William Fuller (bishop) - Life

Life

He was son of Thomas Fuller, a merchant of London, by his wife, Lucy, daughter of Simon Cannon, citizen and merchant taylor. He was born in London, and was educated at Westminster School, from which he went to Magdalen Hall, Oxford, as a commoner, about 1626, migrating to Edmund Hall, at which he took the degree of B.C.L, about 1632. After taking holy orders he was appointed one of the chaplains or petty canons of Christ Church Cathedral.

He was presented by the king to the rectory of St. Mary Woolchurch in the city of London on 30 June 1641, and resigned it on 16 December of the same year, in which he was also appointed to the rectory of Ewhurst, Sussex. When Charles I was besieged in Oxford in 1645, he became chaplain to Edward, Lord Lyttelton. In the parliamentary visitation of the University of Oxford, he lost his position at Christ Church. During the Protectorate he supported himself by keeping a school at Twickenham, with the scholar William Wyatt.

On 3 July 1660, after the Restoration, Fuller was appointed to the deanery of St. Patrick's Dublin; he received the degree of D.C.L. Oxford on 2 August, by virtue of a letter of the chancellor, and also was admitted D.D. of Cambridge. Other preferments in the Irish church followed: the treasurership of Christ Church, Dublin, on 11 July 1661, the chancellorship of Dromore in 1662, and finally the bishopric of Limerick, to which he was consecrated in Christ Church Cathedral on 20 March 1664, with permission to hold his deanery in commendam for two years.
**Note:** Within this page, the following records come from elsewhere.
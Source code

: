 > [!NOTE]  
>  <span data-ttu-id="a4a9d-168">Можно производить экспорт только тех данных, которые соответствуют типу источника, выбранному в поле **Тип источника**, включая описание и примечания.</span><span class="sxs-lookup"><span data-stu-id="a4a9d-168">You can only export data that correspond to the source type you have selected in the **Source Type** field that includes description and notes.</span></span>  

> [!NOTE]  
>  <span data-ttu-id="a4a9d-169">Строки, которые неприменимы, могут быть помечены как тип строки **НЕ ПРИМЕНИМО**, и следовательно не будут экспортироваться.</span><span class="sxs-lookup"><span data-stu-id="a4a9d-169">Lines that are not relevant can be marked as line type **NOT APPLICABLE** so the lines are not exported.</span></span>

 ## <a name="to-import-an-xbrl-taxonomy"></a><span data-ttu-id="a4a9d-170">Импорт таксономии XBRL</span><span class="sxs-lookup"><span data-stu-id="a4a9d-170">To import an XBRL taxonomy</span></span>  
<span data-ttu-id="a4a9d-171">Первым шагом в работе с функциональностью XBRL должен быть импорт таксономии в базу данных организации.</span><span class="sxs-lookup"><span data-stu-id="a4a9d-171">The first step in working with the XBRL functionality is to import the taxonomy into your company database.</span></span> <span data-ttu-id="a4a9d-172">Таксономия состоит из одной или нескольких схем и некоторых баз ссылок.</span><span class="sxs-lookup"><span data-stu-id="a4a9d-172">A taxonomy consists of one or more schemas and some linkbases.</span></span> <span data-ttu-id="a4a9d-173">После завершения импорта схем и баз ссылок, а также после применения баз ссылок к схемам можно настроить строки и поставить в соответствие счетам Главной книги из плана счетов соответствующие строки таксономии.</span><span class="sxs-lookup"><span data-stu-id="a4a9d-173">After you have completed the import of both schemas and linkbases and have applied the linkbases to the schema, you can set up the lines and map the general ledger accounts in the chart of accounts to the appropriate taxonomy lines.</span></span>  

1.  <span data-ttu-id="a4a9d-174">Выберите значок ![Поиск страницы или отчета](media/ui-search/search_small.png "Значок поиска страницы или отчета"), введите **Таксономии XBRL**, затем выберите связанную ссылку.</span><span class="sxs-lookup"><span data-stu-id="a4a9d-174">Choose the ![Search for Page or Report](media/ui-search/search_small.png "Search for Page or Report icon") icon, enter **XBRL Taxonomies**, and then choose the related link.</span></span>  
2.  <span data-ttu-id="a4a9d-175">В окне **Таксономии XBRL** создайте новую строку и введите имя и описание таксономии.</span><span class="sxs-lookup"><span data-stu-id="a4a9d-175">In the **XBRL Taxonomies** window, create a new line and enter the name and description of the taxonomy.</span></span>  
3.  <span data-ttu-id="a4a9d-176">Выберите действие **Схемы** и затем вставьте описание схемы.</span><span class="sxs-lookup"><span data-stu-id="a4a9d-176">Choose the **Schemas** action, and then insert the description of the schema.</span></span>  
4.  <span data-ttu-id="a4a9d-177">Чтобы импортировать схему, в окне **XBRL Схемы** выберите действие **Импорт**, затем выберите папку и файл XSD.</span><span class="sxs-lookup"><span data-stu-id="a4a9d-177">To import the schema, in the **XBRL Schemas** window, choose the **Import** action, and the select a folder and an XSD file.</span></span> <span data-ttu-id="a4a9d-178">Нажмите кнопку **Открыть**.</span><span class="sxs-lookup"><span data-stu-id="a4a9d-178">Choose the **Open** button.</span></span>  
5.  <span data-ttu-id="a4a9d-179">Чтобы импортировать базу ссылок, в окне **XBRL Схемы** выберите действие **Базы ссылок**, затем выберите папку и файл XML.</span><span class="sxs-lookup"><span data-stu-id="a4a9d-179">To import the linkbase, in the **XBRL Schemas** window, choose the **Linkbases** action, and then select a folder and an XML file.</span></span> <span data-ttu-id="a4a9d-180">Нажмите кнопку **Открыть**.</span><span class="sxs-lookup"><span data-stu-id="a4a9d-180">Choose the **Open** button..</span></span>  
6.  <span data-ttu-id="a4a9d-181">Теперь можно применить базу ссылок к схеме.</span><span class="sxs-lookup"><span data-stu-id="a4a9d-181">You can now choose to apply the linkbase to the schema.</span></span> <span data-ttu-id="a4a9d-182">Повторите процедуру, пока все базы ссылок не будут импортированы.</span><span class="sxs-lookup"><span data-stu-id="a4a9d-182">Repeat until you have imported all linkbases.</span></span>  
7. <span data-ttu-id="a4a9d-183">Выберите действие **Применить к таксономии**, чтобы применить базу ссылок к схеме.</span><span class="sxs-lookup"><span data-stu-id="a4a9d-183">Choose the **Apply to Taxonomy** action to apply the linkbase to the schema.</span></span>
Six months after he became dean of St. Patrick's, 27 Jan. 1661, twelve bishops were consecrated at one time for as many vacant sees in St. Patrick's Cathedral by Archbishop John Bramhall, and Fuller wrote an anthem for the occasion entitled Quum denuo exaltavit Dominus coronam.
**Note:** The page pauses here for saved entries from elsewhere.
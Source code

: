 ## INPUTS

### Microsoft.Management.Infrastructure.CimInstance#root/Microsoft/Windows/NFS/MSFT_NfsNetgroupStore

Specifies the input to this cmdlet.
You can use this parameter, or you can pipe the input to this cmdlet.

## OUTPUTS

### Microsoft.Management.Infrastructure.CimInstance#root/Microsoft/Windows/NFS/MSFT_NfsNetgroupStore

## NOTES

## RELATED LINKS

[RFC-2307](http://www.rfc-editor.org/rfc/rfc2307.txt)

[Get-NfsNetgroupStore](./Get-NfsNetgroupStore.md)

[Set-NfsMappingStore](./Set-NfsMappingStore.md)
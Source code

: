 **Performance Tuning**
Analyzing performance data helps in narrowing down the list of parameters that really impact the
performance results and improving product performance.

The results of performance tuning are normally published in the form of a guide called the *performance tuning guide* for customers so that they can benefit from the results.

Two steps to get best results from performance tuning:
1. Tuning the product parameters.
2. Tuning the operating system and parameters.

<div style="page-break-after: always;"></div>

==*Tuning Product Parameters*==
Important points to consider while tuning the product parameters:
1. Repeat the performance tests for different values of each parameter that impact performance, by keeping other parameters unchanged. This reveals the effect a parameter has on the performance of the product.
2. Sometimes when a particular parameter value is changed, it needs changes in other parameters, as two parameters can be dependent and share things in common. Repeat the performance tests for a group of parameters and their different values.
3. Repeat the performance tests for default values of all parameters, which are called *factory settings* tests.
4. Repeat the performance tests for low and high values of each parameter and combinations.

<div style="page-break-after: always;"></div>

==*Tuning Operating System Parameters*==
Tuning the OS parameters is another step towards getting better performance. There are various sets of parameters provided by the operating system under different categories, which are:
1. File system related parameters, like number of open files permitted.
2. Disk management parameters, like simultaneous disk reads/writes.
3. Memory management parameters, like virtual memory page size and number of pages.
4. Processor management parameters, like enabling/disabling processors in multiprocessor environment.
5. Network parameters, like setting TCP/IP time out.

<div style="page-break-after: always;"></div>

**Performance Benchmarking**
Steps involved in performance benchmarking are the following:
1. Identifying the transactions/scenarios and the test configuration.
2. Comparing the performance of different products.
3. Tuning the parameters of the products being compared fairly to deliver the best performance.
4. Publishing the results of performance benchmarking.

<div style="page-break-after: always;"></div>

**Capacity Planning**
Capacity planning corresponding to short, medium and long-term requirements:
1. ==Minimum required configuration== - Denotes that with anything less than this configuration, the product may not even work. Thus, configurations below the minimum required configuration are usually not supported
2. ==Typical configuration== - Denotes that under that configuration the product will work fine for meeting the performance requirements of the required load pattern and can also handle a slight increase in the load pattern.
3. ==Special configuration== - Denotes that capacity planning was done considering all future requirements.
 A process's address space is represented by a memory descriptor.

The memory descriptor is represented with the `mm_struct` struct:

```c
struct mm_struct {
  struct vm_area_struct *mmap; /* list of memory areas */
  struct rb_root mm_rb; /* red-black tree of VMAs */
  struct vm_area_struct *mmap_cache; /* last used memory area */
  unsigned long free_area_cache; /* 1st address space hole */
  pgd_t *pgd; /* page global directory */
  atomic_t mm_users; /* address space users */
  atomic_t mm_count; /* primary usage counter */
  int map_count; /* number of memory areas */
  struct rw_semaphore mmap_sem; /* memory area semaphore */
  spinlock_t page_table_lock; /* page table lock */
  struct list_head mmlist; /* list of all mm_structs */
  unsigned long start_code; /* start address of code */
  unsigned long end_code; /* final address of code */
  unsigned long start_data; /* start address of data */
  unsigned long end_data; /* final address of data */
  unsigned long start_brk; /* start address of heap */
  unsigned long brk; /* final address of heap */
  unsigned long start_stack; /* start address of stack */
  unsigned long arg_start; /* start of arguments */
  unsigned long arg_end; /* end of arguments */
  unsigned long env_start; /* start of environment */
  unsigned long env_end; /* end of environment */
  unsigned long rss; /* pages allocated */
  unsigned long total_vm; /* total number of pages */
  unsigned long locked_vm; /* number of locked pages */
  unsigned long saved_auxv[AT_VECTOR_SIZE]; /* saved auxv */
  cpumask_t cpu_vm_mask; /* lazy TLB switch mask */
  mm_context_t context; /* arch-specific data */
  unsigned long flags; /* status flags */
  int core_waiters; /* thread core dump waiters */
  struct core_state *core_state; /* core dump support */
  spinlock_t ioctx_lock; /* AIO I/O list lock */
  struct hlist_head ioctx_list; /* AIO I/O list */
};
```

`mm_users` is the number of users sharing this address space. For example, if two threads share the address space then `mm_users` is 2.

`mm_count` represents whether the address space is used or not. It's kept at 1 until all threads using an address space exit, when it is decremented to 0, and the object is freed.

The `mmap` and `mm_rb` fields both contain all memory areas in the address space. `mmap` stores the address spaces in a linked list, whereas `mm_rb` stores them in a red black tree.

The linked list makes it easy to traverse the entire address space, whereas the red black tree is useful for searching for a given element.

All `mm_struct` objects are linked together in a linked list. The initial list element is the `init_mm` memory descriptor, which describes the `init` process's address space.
During the time he was dean of St. Patrick's he spent most of his time in England, but took interest in the repair of his cathedral. He successfully intrigued for a vacancy, and was elected Bishop of Lincoln on 17 September 1667. The episcopal palace at Lincoln had been ruined during the civil wars, so he occupied a mansion-house in the cathedral close during his visits to Lincoln. He worked to repair the cathedral and was buried there, after he died at Kensington. Fuller was not married. One of his sisters, Catherine, married John Bligh, citizen and salter of London, afterwards of Rathmore, co. Meath, M.P. for Athboy, the founder of the family of the Earls of Darnley.